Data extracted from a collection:
-- Opening Marker --

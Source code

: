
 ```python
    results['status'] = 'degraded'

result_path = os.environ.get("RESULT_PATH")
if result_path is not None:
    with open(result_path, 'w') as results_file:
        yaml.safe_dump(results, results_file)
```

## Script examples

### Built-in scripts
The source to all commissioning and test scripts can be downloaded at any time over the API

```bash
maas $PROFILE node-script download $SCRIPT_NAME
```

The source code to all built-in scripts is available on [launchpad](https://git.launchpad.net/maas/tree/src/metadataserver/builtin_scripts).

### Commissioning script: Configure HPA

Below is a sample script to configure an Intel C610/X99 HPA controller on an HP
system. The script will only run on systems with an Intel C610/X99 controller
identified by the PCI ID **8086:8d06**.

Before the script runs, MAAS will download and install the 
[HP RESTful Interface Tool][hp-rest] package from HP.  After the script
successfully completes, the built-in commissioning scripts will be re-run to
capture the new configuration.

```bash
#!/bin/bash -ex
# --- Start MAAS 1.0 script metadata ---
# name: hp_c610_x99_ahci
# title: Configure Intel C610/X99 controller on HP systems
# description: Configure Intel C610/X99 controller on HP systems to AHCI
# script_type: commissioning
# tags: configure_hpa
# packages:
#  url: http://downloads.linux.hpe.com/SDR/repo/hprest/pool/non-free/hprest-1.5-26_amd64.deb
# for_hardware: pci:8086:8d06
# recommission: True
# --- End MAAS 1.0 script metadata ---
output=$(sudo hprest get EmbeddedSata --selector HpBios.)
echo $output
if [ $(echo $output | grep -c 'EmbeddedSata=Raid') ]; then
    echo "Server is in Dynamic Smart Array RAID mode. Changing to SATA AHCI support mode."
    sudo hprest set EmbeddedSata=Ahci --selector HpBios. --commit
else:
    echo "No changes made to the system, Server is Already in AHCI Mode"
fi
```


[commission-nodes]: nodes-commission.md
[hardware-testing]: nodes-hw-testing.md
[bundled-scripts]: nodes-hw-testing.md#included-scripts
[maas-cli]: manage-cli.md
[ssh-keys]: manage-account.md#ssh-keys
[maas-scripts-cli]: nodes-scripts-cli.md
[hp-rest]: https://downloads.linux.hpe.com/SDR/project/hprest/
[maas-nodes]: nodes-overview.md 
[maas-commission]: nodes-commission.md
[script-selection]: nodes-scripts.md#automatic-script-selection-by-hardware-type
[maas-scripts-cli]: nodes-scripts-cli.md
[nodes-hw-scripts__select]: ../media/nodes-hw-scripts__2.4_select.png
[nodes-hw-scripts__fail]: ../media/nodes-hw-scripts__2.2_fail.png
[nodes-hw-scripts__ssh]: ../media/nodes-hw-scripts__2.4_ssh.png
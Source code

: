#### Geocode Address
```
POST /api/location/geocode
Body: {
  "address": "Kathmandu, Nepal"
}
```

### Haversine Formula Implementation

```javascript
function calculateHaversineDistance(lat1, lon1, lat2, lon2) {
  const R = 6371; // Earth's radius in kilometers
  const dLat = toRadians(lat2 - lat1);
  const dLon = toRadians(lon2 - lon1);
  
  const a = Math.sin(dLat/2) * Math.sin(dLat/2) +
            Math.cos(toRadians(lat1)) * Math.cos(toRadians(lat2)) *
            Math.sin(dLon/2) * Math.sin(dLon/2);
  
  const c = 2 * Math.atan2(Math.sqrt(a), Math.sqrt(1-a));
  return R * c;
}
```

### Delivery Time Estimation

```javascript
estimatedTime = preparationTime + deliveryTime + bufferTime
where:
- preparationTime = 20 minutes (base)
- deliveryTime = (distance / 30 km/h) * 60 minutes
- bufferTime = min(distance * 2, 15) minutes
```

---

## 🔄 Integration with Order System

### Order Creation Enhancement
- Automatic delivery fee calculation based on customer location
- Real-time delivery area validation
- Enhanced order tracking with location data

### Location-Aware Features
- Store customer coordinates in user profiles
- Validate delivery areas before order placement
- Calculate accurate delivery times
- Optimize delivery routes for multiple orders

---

-- Closing Marker --

- [Your task]: Among the lines above, show every one that contains the string "deliveryTime".

- [Reply to the exercise]:
estimatedTime = preparationTime + deliveryTime + bufferTime
- deliveryTime = (distance / 30 km/h) * 60 minutes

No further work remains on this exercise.